La Feria News

The Pet Ghost: Part 1

By Nandy Ekle
Part 1
Nearly five years ago, I was involved in a serious car wreck. I spent time in the head injury unit of the hospital, but healed pretty quickly. When I got back to my house, I discovered a new talent. I had developed telekinesis. I was able to gather energy from the space surrounding me, blink my eyes, and send the energy to do whatever I wished. I even gave it a name: Alfred, after Batman’s butler. Of course, I wanted to keep this new talent a secret to avoid rumors, attention, tests, studies, etc… However, sometimes things become so natural that keeping them hidden becomes harder than letting them be seen.

About six months ago I invited my brother, David, for dinner since his wife and children were out of town visiting her mom. After our homemade lasagna, cheesy garlic bread, and salad, we settled into the living room, each with a glass of red wine, and exchanged funny stories about our kids. He told me about his four-year-old daughter, Callie, running through the house covered in mud. The mental picture of my little niece dripping gooey mud on her mother’s sterile floor made a hilarious video in my head.
As we laughed, his knee bumped the coffee table, jiggling his glass, which still held a bit of wine. The glass fell, the wine spilled out and raced to the edge of the table determined to land on my carpet.
Before I realized what I was doing, my secret talent reacted to the escaping red drop and I mentally gathered a little ball of energy from the air.

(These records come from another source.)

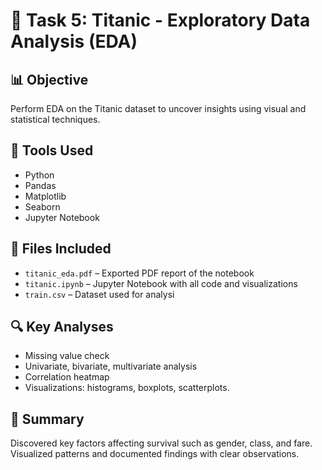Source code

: # 🚢 Task 5: Titanic - Exploratory Data Analysis (EDA)

## 📊 Objective
Perform EDA on the Titanic dataset to uncover insights using visual and statistical techniques.

## 🧰 Tools Used
- Python
- Pandas
- Matplotlib
- Seaborn
- Jupyter Notebook

## 📁 Files Included
- `titanic_eda.pdf` – Exported PDF report of the notebook
- `titanic.ipynb` – Jupyter Notebook with all code and visualizations
- `train.csv` – Dataset used for analysi

## 🔍 Key Analyses
- Missing value check
- Univariate, bivariate, multivariate analysis
- Correlation heatmap
- Visualizations: histograms, boxplots, scatterplots.

## 📝 Summary
Discovered key factors affecting survival such as gender, class, and fare. Visualized patterns and documented findings with clear observations.


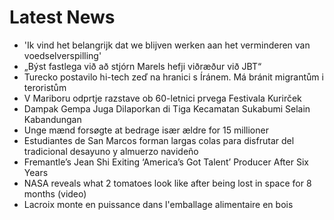 # Latest News
-  'Ik vind het belangrijk dat we blijven werken aan het verminderen van voedselverspilling'
-  „Býst fast­lega við að stjórn Marels hefji við­ræður við JBT“
-  Turecko postavilo hi-tech zeď na hranici s Íránem. Má bránit migrantům i teroristům
-  V Mariboru odprtje razstave ob 60-letnici prvega Festivala Kurirček
-  Dampak Gempa Juga Dilaporkan di Tiga Kecamatan Sukabumi Selain Kabandungan
-  Unge mænd forsøgte at bedrage især ældre for 15 millioner
-  Estudiantes de San Marcos forman largas colas para disfrutar del tradicional desayuno y almuerzo navideño
-  Fremantle’s Jean Shi Exiting ‘America’s Got Talent’ Producer After Six Years
-  NASA reveals what 2 tomatoes look like after being lost in space for 8 months (video)
-  Lacroix monte en puissance dans l'emballage alimentaire en bois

I aimed it at the drop as it dove into thin air from the table’s edge. As I blinked the energy ball toward the escaped drop, the liquid gathered into a ball and plopped itself back in the glass.
“Did you see that?”
I looked at my brother and blinked to clear my vision which gets slightly blurry after using my talent. Oh Lord! I was in for it now. “Oh, that?”

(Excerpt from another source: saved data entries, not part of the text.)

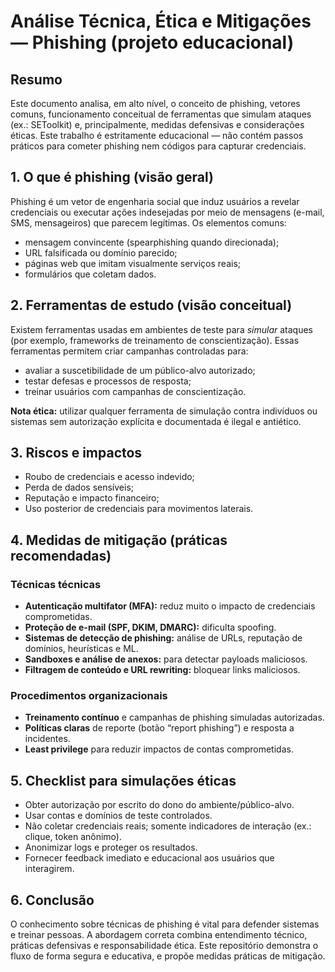 # Análise Técnica, Ética e Mitigações — Phishing (projeto educacional)

## Resumo
Este documento analisa, em alto nível, o conceito de phishing, vetores comuns, funcionamento conceitual de ferramentas que simulam ataques (ex.: SEToolkit) e, principalmente, medidas defensivas e considerações éticas. Este trabalho é estritamente educacional — não contém passos práticos para cometer phishing nem códigos para capturar credenciais.

## 1. O que é phishing (visão geral)
Phishing é um vetor de engenharia social que induz usuários a revelar credenciais ou executar ações indesejadas por meio de mensagens (e-mail, SMS, mensageiros) que parecem legítimas. Os elementos comuns:
- mensagem convincente (spearphishing quando direcionada);
- URL falsificada ou domínio parecido;
- páginas web que imitam visualmente serviços reais;
- formulários que coletam dados.

## 2. Ferramentas de estudo (visão conceitual)
Existem ferramentas usadas em ambientes de teste para *simular* ataques (por exemplo, frameworks de treinamento de conscientização). Essas ferramentas permitem criar campanhas controladas para:
- avaliar a suscetibilidade de um público-alvo autorizado;
- testar defesas e processos de resposta;
- treinar usuários com campanhas de conscientização.

**Nota ética:** utilizar qualquer ferramenta de simulação contra indivíduos ou sistemas sem autorização explícita e documentada é ilegal e antiético.

## 3. Riscos e impactos
- Roubo de credenciais e acesso indevido;
- Perda de dados sensíveis;
- Reputação e impacto financeiro;
- Uso posterior de credenciais para movimentos laterais.

## 4. Medidas de mitigação (práticas recomendadas)
### Técnicas técnicas
- **Autenticação multifator (MFA):** reduz muito o impacto de credenciais comprometidas.
- **Proteção de e-mail (SPF, DKIM, DMARC):** dificulta spoofing.
- **Sistemas de detecção de phishing:** análise de URLs, reputação de domínios, heurísticas e ML.
- **Sandboxes e análise de anexos:** para detectar payloads maliciosos.
- **Filtragem de conteúdo e URL rewriting:** bloquear links maliciosos.

### Procedimentos organizacionais
- **Treinamento contínuo** e campanhas de phishing simuladas autorizadas.
- **Políticas claras** de reporte (botão “report phishing”) e resposta a incidentes.
- **Least privilege** para reduzir impactos de contas comprometidas.

## 5. Checklist para simulações éticas
- Obter autorização por escrito do dono do ambiente/público-alvo.
- Usar contas e domínios de teste controlados.
- Não coletar credenciais reais; somente indicadores de interação (ex.: clique, token anônimo).
- Anonimizar logs e proteger os resultados.
- Fornecer feedback imediato e educacional aos usuários que interagirem.

## 6. Conclusão
O conhecimento sobre técnicas de phishing é vital para defender sistemas e treinar pessoas. A abordagem correta combina entendimento técnico, práticas defensivas e responsabilidade ética. Este repositório demonstra o fluxo de forma segura e educativa, e propõe medidas práticas de mitigação.
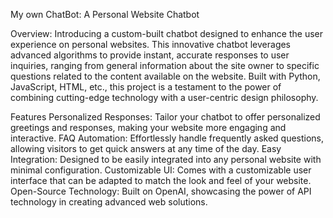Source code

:My own ChatBot: A Personal Website Chatbot

Overview:
Introducing a custom-built chatbot designed to enhance the user experience on personal websites. 
This innovative chatbot leverages advanced algorithms to provide instant, accurate responses to user inquiries, ranging from general information about the site owner to specific questions related to the content available on the website. 
Built with Python, JavaScript, HTML, etc., this project is a testament to the power of combining cutting-edge technology with a user-centric design philosophy.

Features
Personalized Responses: Tailor your chatbot to offer personalized greetings and responses, making your website more engaging and interactive.
FAQ Automation: Effortlessly handle frequently asked questions, allowing visitors to get quick answers at any time of the day.
Easy Integration: Designed to be easily integrated into any personal website with minimal configuration.
Customizable UI: Comes with a customizable user interface that can be adapted to match the look and feel of your website.
Open-Source Technology: Built on OpenAI, showcasing the power of API technology in creating advanced web solutions.
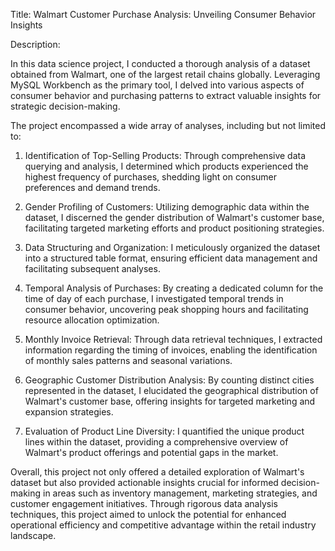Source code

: Title: Walmart Customer Purchase Analysis: Unveiling Consumer Behavior Insights  

Description:

In this data science project, I conducted a thorough analysis of a dataset obtained from Walmart, one of the largest retail chains globally. Leveraging MySQL Workbench as the primary tool, I delved into various aspects of consumer behavior and purchasing patterns to extract valuable insights for strategic decision-making.

The project encompassed a wide array of analyses, including but not limited to:

1. Identification of Top-Selling Products: Through comprehensive data querying and analysis, I determined which products experienced the highest frequency of purchases, shedding light on consumer preferences and demand trends.

2. Gender Profiling of Customers: Utilizing demographic data within the dataset, I discerned the gender distribution of Walmart's customer base, facilitating targeted marketing efforts and product positioning strategies.

3. Data Structuring and Organization: I meticulously organized the dataset into a structured table format, ensuring efficient data management and facilitating subsequent analyses.

4. Temporal Analysis of Purchases: By creating a dedicated column for the time of day of each purchase, I investigated temporal trends in consumer behavior, uncovering peak shopping hours and facilitating resource allocation optimization.

5. Monthly Invoice Retrieval: Through data retrieval techniques, I extracted information regarding the timing of invoices, enabling the identification of monthly sales patterns and seasonal variations.

6. Geographic Customer Distribution Analysis: By counting distinct cities represented in the dataset, I elucidated the geographical distribution of Walmart's customer base, offering insights for targeted marketing and expansion strategies.

7. Evaluation of Product Line Diversity: I quantified the unique product lines within the dataset, providing a comprehensive overview of Walmart's product offerings and potential gaps in the market.

Overall, this project not only offered a detailed exploration of Walmart's dataset but also provided actionable insights crucial for informed decision-making in areas such as inventory management, marketing strategies, and customer engagement initiatives. Through rigorous data analysis techniques, this project aimed to unlock the potential for enhanced operational efficiency and competitive advantage within the retail industry landscape.
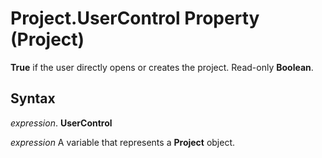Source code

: 
# Project.UserControl Property (Project)

 **True** if the user directly opens or creates the project. Read-only **Boolean**.


## Syntax

 _expression_. **UserControl**

 _expression_ A variable that represents a **Project** object.

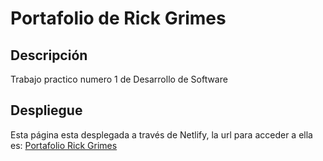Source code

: # Portafolio de Rick Grimes

## Descripción
Trabajo practico numero 1 de Desarrollo de Software

## Despliegue
Esta página esta desplegada a través de Netlify, la url para acceder a ella es:
[Portafolio Rick Grimes](https://portafoliorickgrimestp1.netlify.app)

“I know you had to see that.” David’s face looked like it came out of a coloring book before the colors were added.
“Um, yeah, I saw it.” My mind raced for a plausible answer.
“Dora, what’s going on?”
Sighing, I looked him in the eyes. “David, I have a ghost.” I made it up, just off the top of my head. This knee-jerk reaction happened automatically like inhaling oxygen to my lungs as I pictured the blood-red liquid staining my carpet. I had exposed Alfred to the biggest news spreader on the planet.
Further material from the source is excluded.